When Dr. Bravo's expedition first started,
everyone walked from Cañas to Mecoya and, after spending a night in Mecoya,
started walking toward Cerro Bravo.
"All day we explored an area based
on what people told us," De la Torre said. "We walked thirty miles
trying to find this object. Most of the people we met saw only a slight trail
in the sky, like a jet contrail, before they heard an explosion. Everybody
heard the explosion, and the ground shook in some areas.
"One person saw a column of smoke
after the explosion and one or two saw an object in the air before the explosion.
They said it was long, shaped more or less like a bullet, with a black head
and lights or flames in the tail.
"People even talked about two or three
of these things they had seen in different places. In one place, they had
seen it going in one direction, in another place another direction and another
in another direction. That's what makes Dr. Bravo believe it was two or three
different things."
De la Torre felt certain the rockslide
area was the impact site for whatever had flown through the air. "We
could see this about seven hundred meters away across a steep valley.
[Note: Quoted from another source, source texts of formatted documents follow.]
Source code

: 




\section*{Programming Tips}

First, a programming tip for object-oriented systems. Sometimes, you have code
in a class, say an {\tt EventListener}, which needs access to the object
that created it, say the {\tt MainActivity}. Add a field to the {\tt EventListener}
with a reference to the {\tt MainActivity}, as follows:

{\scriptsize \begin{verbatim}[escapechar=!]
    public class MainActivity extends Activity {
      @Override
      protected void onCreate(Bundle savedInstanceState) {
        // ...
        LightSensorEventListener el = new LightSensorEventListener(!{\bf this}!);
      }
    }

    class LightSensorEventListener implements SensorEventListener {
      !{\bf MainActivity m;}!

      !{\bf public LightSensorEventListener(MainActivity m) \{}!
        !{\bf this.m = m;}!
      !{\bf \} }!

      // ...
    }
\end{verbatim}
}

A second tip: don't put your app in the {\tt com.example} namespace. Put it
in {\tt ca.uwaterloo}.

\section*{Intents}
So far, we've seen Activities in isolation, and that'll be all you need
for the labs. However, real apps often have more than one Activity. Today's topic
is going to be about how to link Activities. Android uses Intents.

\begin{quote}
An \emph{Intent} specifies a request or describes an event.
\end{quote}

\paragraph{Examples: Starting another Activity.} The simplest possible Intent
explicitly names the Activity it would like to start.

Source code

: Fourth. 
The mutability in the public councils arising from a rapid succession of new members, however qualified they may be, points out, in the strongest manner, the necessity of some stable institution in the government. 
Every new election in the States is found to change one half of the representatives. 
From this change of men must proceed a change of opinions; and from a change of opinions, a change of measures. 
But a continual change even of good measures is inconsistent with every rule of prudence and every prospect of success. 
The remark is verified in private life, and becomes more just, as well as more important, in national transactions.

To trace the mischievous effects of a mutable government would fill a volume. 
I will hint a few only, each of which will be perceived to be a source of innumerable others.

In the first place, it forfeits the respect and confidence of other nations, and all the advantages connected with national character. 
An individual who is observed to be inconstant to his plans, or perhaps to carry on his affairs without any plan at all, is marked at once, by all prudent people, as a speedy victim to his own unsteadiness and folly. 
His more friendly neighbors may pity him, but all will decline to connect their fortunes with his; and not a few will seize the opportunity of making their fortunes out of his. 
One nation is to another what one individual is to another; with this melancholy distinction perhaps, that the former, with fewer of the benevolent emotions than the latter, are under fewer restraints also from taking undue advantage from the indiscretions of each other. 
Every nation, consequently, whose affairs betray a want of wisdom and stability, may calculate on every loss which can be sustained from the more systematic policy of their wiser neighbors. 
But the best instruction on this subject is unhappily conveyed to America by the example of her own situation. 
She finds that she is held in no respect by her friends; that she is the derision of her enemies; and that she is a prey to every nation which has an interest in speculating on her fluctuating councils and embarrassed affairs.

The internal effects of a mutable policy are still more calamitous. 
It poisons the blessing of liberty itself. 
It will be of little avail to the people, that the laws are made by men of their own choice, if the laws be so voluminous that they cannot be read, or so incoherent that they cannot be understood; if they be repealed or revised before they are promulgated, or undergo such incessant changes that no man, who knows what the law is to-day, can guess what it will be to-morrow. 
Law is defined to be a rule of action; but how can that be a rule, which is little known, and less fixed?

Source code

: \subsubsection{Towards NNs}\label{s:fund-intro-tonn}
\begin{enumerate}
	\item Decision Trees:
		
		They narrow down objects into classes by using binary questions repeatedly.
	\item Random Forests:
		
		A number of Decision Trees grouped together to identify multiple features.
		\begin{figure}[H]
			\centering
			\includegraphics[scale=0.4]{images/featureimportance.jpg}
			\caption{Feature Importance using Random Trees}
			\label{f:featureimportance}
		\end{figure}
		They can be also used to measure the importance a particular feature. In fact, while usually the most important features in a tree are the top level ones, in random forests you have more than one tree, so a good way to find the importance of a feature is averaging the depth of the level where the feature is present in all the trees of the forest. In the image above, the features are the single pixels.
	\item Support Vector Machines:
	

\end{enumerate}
A steep
hill goes down to a river a thousand or fifteen hundred meters below at about
forty-five degrees, and across this valley we could see the impact site."
WITNESSES STARTLED
He believed that whatever crashed into
the mountain was buried under the resulting landslide. After talking with
us, he flew over the slide five times in an Air Force plane and although he
could see no debris, he came back more convinced than ever that something
had crashed there.
"There were some dark zones like burned
spots but there was no object. From what I saw, I think it was one object
and maybe it was a meteor."
He stressed the word "maybe."
Over the next several days, Olga and I
talked to people who had seen the object in the Tarija area. One of them was
Guillermina de Antelo, thirty-three, who was in Tarija's central plaza at
four fifteen on the afternoon of May 6.
"I saw a round object like a disc
with lights coming out of the back, like fireworks," she said. "They
were very bright colors, plenty of colors, and most of them were startling
pink and yellow. It shocked me.
"They weren't flames. They were more
like beams of light. The object itself was in front and the lights streamed
out behind. The object was about the size of my hand in the sky and was round
like a disc.
"At first, it seemed slow but then
it was very fast and I thought it was going to crash. It was very beautiful.
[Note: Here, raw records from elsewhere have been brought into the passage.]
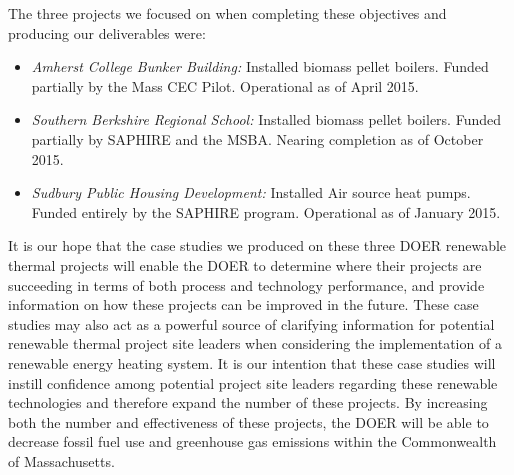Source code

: \noindent
The three projects we focused on when completing these objectives and producing our deliverables were:
\begin{itemize}
  \item{\emph{Amherst College Bunker Building:} Installed biomass pellet boilers. Funded partially by the Mass CEC Pilot. Operational as of April 2015.}
  \item{\emph{Southern Berkshire Regional School:} Installed biomass pellet boilers. Funded partially by SAPHIRE and the MSBA. Nearing completion as of October 2015.}
  \item{\emph{Sudbury Public Housing Development:} Installed Air source heat pumps. Funded entirely by the SAPHIRE program. Operational as of January 2015.}
\end{itemize}
\par It is our hope that the case studies we produced on these three DOER renewable thermal projects will enable the DOER to determine where their projects are succeeding in terms of both process and technology performance, and provide information on how these projects can be improved in the future. These case studies may also act as a powerful source of clarifying information for potential renewable thermal project site leaders when considering the implementation of a renewable energy heating system. It is our intention that these case studies will instill confidence among potential project site leaders regarding these renewable technologies and therefore expand the number of these projects. By increasing both the number and effectiveness of these projects, the DOER will be able to decrease fossil fuel use and greenhouse gas emissions within the Commonwealth of Massachusetts.

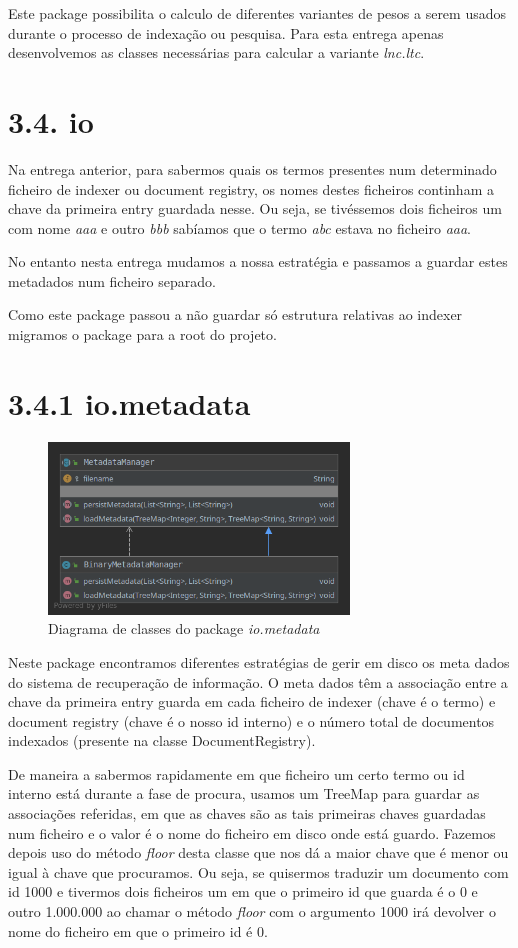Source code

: \documentclass[12pt]{article}
\begin{document}
Este package possibilita o calculo de diferentes variantes de pesos a
serem usados durante o processo de indexação ou pesquisa.
Para esta entrega apenas desenvolvemos as classes necessárias para
calcular a variante {\it lnc.ltc}.

\section*{3.4. io}

Na entrega anterior, para sabermos quais os termos presentes num
determinado ficheiro de indexer ou document registry, os nomes destes
ficheiros continham a chave da primeira entry guardada nesse.
Ou seja, se tivéssemos dois ficheiros um com nome {\it aaa} e outro
{\it bbb} sabíamos que o termo {\it abc} estava no ficheiro {\it
aaa}.

No entanto nesta entrega mudamos a nossa estratégia e passamos a
guardar estes metadados num ficheiro separado.

Como este package passou a não guardar só estrutura relativas ao
indexer migramos o package para a root do projeto.

\section*{3.4.1 io.metadata}
\begin{figure}[H]
  \center
   \includegraphics[width=8cm]{packages_io_metadata.png}
  \caption{Diagrama de classes do package \it
    io.metadata}
\end{figure}

Neste package encontramos diferentes estratégias de gerir em disco os
meta dados do sistema de recuperação de informação.
O meta dados têm a associação entre a chave da primeira entry guarda
em cada ficheiro de indexer (chave é o termo) e document registry
(chave é o nosso id interno) e o número total de documentos indexados
(presente na classe DocumentRegistry).

De maneira a sabermos rapidamente em que ficheiro um certo termo ou
id interno está durante a fase de procura, usamos um TreeMap para
guardar as associações referidas, em que as chaves são as tais
primeiras chaves guardadas num ficheiro e o valor é o nome do
ficheiro em disco onde está guardo.
Fazemos depois uso do método {\it floor} desta classe que nos dá a
maior chave que é menor ou igual à chave que procuramos.
Ou seja, se quisermos traduzir um documento com id 1000 e tivermos
dois ficheiros um em que o primeiro id que guarda é o 0 e outro
1.000.000 ao chamar o método {\it floor} com o argumento 1000 irá
devolver o nome do ficheiro em que o primeiro id é 0.
\end{document}
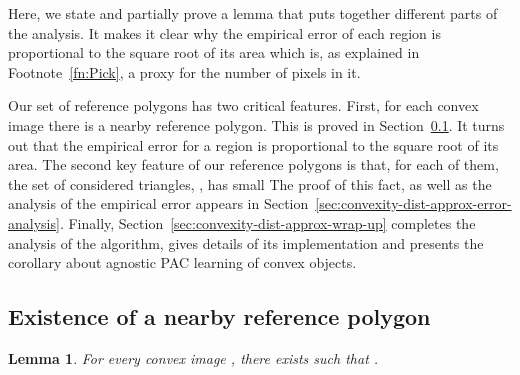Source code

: \documentclass[11pt,english]{article}
\newtheorem{lemma}[theorem]{Lemma}
\numberwithin{figure}{section}
\begin{document}
Here, we state and partially prove a lemma that puts together different parts of the analysis. It makes it clear why the empirical error of each region is proportional to the square root of its area which is, as explained in Footnote~\ref{fn:Pick}, a proxy for the number of pixels in it.


\else
Our set of reference polygons has two critical features. First, for each convex image there is a nearby reference polygon. This is proved in Section~\ref{sec:existence-of-nearby-ref-poly}. It turns out that the empirical error for a region is proportional to the square root of its area. The second key feature of our reference polygons is that, for each of them, the set of considered triangles, , has small  The proof of this fact, as well as the analysis of the empirical error appears in Section~\ref{sec:convexity-dist-approx-error-analysis}. Finally, Section~\ref{sec:convexity-dist-approx-wrap-up} completes the analysis of the algorithm, gives details of its implementation and presents the corollary about agnostic PAC learning of convex objects.

\subsection{Existence of a nearby reference polygon}\label{sec:existence-of-nearby-ref-poly}
\begin{lemma}\label{lem:nearby-reference-polygon}
 For every convex image , there exists  such that .
\end{lemma}
\end{document}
It was like a record or plate from the bottom or edge. I saw it as completely
round and I think that when other people say they thought it was long, it
was because of the rays of light coming back.
"It was trailing the rays of light
behind, maybe three times as long as the disc itself. The rays were sort of
coming back to a point, giving it a sort of fish shape."
She was the first person I talked to who
had actually seen the object, and her observation was interesting because
of its detail. It seemed to lend credence to the belief of some that it might
have been a UFO.
‘BEAUTIFUL' LIGHT
Another witness was Tereza Echazu de Castellanos,
then forty-two, who owned a paint shop on one side of the plaza.
"It was less than a meter long in
the sky, as if it had a small head, and then a tail a meter and a half long
behind it," she said. "It passed in seconds, moving very fast towards
the south. It was very quiet.
"I was astonished. I'm still wondering
what it could have been. I thought everybody in the plaza must be looking
at this object, but nobody was paying any attention to it because it was so
quiet."
Adela de Mendoza, thirty-three, was with
her husband, their six children and her husband's parents near the airport
on the south side of Tarija when the object passed over.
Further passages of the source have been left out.